Brief
Where does the word "texttt" occur in the data below? Copy each line that holds it.

>>>

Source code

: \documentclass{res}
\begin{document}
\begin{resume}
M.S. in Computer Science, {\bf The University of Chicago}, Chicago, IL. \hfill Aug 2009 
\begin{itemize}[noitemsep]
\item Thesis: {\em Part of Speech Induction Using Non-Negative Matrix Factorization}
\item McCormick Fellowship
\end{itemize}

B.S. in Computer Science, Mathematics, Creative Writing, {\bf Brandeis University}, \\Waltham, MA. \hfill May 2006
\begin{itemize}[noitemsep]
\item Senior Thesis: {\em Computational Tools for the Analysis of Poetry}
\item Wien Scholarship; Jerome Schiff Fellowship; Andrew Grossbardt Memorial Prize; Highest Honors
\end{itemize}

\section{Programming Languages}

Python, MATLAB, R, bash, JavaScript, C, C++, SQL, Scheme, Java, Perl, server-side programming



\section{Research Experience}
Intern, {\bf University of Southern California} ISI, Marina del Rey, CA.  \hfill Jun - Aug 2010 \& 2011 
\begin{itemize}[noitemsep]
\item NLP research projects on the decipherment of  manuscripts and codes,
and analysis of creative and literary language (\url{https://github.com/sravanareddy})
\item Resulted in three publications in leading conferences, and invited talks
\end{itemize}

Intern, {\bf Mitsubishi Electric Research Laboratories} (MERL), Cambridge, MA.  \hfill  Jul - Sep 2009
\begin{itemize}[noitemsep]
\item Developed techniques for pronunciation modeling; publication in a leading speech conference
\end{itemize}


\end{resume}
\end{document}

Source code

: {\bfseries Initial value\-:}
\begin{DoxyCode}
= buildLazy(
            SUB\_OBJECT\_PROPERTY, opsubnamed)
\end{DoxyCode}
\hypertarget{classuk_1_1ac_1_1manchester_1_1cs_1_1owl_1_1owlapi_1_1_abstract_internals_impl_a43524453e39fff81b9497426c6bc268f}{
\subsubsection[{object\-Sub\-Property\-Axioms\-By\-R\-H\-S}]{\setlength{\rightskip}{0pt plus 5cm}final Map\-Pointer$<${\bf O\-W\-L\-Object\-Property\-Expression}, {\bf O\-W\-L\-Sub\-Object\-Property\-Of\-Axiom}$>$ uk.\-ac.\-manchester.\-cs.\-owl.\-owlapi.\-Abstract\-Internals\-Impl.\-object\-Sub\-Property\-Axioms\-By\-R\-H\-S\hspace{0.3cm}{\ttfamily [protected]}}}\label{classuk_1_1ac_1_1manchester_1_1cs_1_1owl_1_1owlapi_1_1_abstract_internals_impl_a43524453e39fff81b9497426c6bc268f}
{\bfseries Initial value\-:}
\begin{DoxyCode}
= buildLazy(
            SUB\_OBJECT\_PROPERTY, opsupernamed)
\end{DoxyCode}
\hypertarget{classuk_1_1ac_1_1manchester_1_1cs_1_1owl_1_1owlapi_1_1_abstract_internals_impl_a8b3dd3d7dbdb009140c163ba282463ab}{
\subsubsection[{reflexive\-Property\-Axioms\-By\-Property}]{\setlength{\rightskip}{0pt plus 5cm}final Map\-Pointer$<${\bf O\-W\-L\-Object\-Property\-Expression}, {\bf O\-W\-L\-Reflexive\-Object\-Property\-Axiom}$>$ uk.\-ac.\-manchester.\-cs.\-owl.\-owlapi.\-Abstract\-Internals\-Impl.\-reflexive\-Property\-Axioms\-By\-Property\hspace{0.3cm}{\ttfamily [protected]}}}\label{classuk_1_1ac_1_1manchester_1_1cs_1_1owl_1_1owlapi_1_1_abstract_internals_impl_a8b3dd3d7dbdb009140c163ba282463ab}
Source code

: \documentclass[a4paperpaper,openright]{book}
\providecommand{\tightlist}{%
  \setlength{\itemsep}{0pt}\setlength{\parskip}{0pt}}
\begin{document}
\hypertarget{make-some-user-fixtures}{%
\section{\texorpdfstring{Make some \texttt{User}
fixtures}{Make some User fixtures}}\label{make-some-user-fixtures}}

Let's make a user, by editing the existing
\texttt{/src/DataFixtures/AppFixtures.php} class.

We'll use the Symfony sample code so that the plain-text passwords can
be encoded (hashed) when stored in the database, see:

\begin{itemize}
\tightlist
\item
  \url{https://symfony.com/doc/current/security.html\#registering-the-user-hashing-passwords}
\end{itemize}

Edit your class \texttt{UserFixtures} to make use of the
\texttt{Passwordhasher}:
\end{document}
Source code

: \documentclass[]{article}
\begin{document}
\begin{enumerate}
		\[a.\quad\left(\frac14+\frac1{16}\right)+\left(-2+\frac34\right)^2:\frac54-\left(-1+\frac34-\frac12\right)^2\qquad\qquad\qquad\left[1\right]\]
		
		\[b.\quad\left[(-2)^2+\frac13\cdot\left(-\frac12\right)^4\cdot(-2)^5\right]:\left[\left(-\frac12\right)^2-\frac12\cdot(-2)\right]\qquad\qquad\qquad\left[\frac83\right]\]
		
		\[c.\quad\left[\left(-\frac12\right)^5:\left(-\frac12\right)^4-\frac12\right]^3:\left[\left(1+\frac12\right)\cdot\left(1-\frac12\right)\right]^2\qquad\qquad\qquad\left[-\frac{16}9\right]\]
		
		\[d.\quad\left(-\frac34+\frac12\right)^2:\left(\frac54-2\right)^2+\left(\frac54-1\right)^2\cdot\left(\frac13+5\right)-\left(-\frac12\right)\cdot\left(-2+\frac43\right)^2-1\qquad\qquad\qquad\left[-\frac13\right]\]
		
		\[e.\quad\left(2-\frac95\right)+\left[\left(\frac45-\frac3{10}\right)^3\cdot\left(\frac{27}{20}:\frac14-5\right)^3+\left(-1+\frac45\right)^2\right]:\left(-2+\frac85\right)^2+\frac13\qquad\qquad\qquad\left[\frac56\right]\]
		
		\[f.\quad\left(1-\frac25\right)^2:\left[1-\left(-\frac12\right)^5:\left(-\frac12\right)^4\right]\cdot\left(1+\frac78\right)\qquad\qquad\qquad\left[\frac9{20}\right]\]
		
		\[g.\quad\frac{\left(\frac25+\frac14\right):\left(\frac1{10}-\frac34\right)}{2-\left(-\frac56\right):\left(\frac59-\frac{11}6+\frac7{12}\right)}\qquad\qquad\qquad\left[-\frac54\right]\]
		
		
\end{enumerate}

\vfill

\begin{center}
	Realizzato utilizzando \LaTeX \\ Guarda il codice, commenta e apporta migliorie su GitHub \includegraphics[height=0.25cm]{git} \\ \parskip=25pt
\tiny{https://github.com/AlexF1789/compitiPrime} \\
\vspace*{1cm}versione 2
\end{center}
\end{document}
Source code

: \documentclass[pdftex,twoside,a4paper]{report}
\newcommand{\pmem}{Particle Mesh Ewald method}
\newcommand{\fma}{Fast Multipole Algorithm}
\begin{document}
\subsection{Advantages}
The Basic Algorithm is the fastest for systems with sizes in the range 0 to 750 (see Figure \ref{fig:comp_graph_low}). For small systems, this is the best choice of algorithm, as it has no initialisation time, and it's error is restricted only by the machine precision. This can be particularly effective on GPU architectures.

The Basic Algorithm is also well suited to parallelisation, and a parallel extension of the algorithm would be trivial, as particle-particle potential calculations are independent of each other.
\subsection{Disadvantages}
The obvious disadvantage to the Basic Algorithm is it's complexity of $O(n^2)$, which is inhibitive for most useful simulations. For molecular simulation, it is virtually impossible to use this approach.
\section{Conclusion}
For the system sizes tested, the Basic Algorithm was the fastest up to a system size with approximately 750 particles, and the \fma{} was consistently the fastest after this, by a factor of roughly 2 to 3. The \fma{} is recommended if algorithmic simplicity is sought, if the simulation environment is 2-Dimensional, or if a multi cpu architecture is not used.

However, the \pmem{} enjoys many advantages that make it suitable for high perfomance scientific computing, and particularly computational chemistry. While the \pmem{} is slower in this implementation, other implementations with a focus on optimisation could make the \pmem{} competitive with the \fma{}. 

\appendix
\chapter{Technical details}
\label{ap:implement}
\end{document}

<<<

Written response
\section{\texorpdfstring{Make some \texttt{User}
\texttt{/src/DataFixtures/AppFixtures.php} class.
Edit your class \texttt{UserFixtures} to make use of the
\texttt{Passwordhasher}:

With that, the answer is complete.